▸ EXERCISE DETAILS
Below are the records; output them exactly from the first line through the line with "of Teacher model.", stopping there.

▸ LISTED ENTRIES
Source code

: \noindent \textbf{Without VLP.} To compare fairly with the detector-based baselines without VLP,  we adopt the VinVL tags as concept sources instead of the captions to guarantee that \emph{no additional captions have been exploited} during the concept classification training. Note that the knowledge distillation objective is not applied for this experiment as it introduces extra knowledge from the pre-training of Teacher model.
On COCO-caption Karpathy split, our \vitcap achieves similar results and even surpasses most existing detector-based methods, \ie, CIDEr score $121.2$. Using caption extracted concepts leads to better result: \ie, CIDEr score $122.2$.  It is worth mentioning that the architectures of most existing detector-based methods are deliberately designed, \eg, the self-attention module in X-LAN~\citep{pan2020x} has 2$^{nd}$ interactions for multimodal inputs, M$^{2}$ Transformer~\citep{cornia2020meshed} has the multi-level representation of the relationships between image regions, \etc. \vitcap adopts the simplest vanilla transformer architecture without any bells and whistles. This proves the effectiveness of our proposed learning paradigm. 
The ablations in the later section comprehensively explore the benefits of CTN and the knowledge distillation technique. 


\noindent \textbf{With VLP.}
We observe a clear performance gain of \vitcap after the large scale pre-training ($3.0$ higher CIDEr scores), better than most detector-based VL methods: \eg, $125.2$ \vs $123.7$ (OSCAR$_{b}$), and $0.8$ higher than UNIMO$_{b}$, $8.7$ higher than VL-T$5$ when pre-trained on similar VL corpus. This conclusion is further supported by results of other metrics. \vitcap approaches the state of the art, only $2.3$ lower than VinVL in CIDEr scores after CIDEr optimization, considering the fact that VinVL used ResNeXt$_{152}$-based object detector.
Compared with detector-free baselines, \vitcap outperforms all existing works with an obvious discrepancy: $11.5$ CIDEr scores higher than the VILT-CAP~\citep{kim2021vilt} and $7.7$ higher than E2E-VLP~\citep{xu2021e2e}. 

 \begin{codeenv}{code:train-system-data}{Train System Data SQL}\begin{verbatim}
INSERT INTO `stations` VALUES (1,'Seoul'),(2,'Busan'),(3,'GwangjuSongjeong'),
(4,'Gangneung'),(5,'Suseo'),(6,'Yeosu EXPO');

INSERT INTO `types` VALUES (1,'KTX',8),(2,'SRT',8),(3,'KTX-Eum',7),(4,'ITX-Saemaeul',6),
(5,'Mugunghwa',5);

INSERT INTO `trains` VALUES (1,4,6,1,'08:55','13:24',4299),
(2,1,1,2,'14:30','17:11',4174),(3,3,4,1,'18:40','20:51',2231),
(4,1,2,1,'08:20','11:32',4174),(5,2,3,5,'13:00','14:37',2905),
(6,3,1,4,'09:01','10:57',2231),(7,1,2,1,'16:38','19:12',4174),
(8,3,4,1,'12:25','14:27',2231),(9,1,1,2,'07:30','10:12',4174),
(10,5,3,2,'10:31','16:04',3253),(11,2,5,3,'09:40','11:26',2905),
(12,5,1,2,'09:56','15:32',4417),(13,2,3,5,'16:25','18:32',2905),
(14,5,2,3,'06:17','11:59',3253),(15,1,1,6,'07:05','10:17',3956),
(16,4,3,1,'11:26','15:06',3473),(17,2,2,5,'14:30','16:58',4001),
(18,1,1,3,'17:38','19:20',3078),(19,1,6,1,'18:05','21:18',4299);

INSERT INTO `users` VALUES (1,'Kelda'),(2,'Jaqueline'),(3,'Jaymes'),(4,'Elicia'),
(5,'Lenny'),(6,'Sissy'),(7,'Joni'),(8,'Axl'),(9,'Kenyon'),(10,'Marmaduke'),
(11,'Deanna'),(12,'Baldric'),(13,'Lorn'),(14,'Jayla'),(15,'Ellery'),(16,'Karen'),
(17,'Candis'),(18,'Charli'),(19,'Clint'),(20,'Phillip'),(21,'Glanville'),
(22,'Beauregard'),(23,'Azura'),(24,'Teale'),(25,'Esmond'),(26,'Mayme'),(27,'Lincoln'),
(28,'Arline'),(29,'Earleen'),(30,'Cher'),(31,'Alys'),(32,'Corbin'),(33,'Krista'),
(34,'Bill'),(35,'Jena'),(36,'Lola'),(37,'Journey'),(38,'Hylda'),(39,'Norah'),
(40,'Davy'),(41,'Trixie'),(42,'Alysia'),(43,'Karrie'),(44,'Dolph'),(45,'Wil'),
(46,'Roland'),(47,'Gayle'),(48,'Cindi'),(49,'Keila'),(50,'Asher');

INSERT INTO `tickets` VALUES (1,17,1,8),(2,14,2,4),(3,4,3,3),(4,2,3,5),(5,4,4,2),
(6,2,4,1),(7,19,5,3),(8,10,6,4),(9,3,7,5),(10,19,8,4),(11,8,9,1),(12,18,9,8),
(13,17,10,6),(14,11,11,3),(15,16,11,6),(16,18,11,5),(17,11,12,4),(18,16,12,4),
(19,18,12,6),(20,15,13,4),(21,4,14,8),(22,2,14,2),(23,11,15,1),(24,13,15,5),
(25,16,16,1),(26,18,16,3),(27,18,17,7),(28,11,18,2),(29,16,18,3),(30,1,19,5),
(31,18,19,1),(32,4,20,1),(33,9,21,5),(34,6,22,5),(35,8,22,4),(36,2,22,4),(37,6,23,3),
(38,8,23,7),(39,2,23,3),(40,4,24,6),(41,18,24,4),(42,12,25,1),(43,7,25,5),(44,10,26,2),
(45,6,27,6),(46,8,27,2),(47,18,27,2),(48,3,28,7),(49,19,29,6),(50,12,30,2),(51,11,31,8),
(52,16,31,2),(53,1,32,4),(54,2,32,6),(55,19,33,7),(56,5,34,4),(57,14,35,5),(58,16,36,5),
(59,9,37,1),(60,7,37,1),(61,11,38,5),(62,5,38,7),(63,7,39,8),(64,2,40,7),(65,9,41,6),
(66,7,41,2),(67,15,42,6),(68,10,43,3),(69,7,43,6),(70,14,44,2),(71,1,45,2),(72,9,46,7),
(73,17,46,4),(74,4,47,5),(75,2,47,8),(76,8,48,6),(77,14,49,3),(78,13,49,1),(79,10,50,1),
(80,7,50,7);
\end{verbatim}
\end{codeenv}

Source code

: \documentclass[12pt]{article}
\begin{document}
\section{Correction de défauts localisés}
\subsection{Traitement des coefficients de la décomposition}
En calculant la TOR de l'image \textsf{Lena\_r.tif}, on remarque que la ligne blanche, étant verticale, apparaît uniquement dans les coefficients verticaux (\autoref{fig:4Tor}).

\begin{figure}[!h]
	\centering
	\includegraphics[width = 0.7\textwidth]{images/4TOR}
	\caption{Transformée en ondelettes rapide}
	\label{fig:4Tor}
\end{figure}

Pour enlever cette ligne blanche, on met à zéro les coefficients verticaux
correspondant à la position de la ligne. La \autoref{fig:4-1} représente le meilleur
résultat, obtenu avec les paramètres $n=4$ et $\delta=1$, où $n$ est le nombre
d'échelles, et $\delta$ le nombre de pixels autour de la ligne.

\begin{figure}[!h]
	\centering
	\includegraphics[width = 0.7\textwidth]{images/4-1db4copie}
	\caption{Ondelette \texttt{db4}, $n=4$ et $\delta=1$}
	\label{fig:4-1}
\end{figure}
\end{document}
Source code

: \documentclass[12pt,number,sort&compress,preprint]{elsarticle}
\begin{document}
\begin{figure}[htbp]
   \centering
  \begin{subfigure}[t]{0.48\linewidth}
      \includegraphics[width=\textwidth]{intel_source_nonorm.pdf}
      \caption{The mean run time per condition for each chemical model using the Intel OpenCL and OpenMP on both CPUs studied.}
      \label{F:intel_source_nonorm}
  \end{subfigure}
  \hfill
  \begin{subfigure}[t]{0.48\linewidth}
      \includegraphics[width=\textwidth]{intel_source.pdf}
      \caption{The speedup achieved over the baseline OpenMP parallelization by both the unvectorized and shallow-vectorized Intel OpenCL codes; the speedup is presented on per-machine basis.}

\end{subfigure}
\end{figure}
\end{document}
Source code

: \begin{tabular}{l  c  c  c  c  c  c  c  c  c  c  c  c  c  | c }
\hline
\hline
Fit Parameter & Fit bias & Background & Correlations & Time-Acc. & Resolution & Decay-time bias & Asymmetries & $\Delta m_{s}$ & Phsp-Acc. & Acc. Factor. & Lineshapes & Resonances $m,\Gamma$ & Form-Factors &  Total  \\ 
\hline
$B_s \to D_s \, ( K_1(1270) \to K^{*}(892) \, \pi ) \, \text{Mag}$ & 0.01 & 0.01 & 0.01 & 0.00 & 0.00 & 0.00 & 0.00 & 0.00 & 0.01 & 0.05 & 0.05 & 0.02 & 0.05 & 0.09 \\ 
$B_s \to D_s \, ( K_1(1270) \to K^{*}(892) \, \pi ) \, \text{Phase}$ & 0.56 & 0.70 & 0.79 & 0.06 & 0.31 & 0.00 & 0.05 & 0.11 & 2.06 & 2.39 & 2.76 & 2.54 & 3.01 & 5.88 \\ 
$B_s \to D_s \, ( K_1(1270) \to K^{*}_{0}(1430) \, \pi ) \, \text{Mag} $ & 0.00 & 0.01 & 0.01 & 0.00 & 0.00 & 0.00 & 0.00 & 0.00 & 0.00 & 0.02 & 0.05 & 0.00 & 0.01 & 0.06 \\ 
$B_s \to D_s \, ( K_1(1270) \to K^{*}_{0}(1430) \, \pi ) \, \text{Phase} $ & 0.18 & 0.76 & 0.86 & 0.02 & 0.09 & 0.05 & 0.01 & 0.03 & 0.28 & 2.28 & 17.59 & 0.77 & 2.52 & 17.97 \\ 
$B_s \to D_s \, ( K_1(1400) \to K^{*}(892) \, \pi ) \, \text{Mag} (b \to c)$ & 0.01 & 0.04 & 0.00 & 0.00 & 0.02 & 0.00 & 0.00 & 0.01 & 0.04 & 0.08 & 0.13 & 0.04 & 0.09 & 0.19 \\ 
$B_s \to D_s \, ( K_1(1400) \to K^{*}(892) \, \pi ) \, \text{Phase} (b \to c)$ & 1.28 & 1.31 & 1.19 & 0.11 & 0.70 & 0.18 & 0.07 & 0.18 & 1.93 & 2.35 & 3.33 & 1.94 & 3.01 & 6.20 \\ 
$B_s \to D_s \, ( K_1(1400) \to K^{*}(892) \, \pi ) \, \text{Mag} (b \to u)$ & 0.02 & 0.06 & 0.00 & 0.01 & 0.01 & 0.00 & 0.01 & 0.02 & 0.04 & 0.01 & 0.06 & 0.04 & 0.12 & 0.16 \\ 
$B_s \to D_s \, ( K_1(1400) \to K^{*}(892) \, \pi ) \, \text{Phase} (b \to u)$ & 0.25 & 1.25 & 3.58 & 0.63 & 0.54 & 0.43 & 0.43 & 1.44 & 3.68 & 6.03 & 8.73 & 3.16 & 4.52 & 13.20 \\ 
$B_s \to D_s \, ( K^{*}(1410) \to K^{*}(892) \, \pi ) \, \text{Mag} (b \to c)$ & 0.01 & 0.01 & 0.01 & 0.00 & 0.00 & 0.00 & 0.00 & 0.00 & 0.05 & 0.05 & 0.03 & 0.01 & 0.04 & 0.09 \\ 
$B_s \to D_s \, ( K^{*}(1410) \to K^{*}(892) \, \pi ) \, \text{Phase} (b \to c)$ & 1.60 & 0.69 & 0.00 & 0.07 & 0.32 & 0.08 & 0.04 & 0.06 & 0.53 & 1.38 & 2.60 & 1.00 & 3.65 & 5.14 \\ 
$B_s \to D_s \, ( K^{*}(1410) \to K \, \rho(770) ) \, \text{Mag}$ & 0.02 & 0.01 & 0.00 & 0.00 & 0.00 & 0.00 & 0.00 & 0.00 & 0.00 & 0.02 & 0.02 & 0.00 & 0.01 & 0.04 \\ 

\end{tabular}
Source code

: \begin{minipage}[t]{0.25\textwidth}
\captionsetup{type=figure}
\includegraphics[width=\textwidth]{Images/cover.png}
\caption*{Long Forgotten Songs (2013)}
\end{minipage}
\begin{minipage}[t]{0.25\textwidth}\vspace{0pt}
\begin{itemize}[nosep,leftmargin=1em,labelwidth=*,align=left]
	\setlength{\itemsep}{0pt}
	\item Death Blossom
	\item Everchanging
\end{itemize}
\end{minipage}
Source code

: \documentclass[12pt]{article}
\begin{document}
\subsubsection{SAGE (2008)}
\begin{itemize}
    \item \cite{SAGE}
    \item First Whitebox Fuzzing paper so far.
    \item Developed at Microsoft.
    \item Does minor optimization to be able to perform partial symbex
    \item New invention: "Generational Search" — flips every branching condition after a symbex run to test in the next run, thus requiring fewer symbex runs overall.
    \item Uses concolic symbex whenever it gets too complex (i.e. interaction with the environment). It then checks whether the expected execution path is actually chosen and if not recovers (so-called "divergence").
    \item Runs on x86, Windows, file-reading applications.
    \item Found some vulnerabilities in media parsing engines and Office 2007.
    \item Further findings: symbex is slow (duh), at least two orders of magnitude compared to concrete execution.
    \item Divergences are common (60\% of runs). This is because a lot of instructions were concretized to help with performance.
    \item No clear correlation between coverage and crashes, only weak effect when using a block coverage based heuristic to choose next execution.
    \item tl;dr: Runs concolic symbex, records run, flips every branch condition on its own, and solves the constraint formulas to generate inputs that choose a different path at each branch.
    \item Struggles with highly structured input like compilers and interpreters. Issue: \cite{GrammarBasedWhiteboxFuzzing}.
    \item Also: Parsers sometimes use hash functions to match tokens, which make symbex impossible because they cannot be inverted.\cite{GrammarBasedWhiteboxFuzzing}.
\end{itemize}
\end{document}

▸ OUTPUT
Source code

: \noindent \textbf{Without VLP.} To compare fairly with the detector-based baselines without VLP,  we adopt the VinVL tags as concept sources instead of the captions to guarantee that \emph{no additional captions have been exploited} during the concept classification training. Note that the knowledge distillation objective is not applied for this experiment as it introduces extra knowledge from the pre-training of Teacher model.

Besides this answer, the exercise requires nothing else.